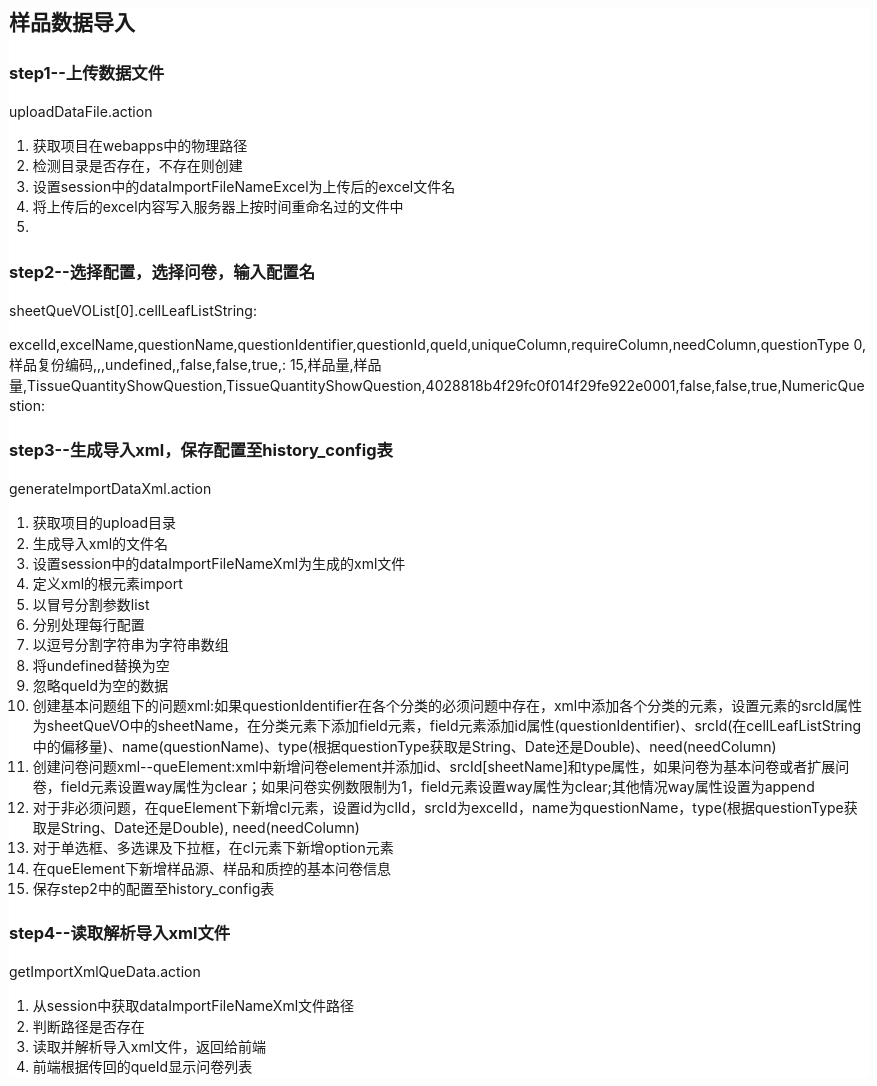 

## 样品数据导入
### step1--上传数据文件
uploadDataFile.action

1. 获取项目在webapps中的物理路径
2. 检测目录是否存在，不存在则创建
3. 设置session中的dataImportFileNameExcel为上传后的excel文件名
4. 将上传后的excel内容写入服务器上按时间重命名过的文件中
5. 
### step2--选择配置，选择问卷，输入配置名
sheetQueVOList[0].cellLeafListString:

excelId,excelName,questionName,questionIdentifier,questionId,queId,uniqueColumn,requireColumn,needColumn,questionType
0,样品复份编码,,,undefined,,false,false,true,:
15,样品量,样品量,TissueQuantityShowQuestion,TissueQuantityShowQuestion,4028818b4f29fc0f014f29fe922e0001,false,false,true,NumericQuestion:

### step3--生成导入xml，保存配置至history_config表
generateImportDataXml.action

1. 获取项目的upload目录
2. 生成导入xml的文件名
3. 设置session中的dataImportFileNameXml为生成的xml文件
4. 定义xml的根元素import
5. 以冒号分割参数list
6. 分别处理每行配置
7. 以逗号分割字符串为字符串数组
8. 将undefined替换为空
9. 忽略queId为空的数据
10. 创建基本问题组下的问题xml:如果questionIdentifier在各个分类的必须问题中存在，xml中添加各个分类的元素，设置元素的srcId属性为sheetQueVO中的sheetName，在分类元素下添加field元素，field元素添加id属性(questionIdentifier)、srcId(在cellLeafListString中的偏移量)、name(questionName)、type(根据questionType获取是String、Date还是Double)、need(needColumn)
11. 创建问卷问题xml--queElement:xml中新增问卷element并添加id、srcId[sheetName]和type属性，如果问卷为基本问卷或者扩展问卷，field元素设置way属性为clear；如果问卷实例数限制为1，field元素设置way属性为clear;其他情况way属性设置为append
12. 对于非必须问题，在queElement下新增cl元素，设置id为clId，srcId为excelId，name为questionName，type(根据questionType获取是String、Date还是Double), need(needColumn)
13. 对于单选框、多选课及下拉框，在cl元素下新增option元素
14. 在queElement下新增样品源、样品和质控的基本问卷信息
15. 保存step2中的配置至history_config表

### step4--读取解析导入xml文件
getImportXmlQueData.action

1. 从session中获取dataImportFileNameXml文件路径
2. 判断路径是否存在
3. 读取并解析导入xml文件，返回给前端
4. 前端根据传回的queId显示问卷列表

:: Exercise details ::
Every line from the start of the material through the line holding "9. 忽略queId为空的数据" must be returned exactly, and the pictures must not.

:: Response box ::
## 样品数据导入
### step1--上传数据文件
uploadDataFile.action

1. 获取项目在webapps中的物理路径
2. 检测目录是否存在，不存在则创建
3. 设置session中的dataImportFileNameExcel为上传后的excel文件名
4. 将上传后的excel内容写入服务器上按时间重命名过的文件中
5. 
### step2--选择配置，选择问卷，输入配置名
sheetQueVOList[0].cellLeafListString:

excelId,excelName,questionName,questionIdentifier,questionId,queId,uniqueColumn,requireColumn,needColumn,questionType
0,样品复份编码,,,undefined,,false,false,true,:
15,样品量,样品量,TissueQuantityShowQuestion,TissueQuantityShowQuestion,4028818b4f29fc0f014f29fe922e0001,false,false,true,NumericQuestion:

### step3--生成导入xml，保存配置至history_config表
generateImportDataXml.action

1. 获取项目的upload目录
2. 生成导入xml的文件名
3. 设置session中的dataImportFileNameXml为生成的xml文件
4. 定义xml的根元素import
5. 以冒号分割参数list
6. 分别处理每行配置
7. 以逗号分割字符串为字符串数组
8. 将undefined替换为空
9. 忽略queId为空的数据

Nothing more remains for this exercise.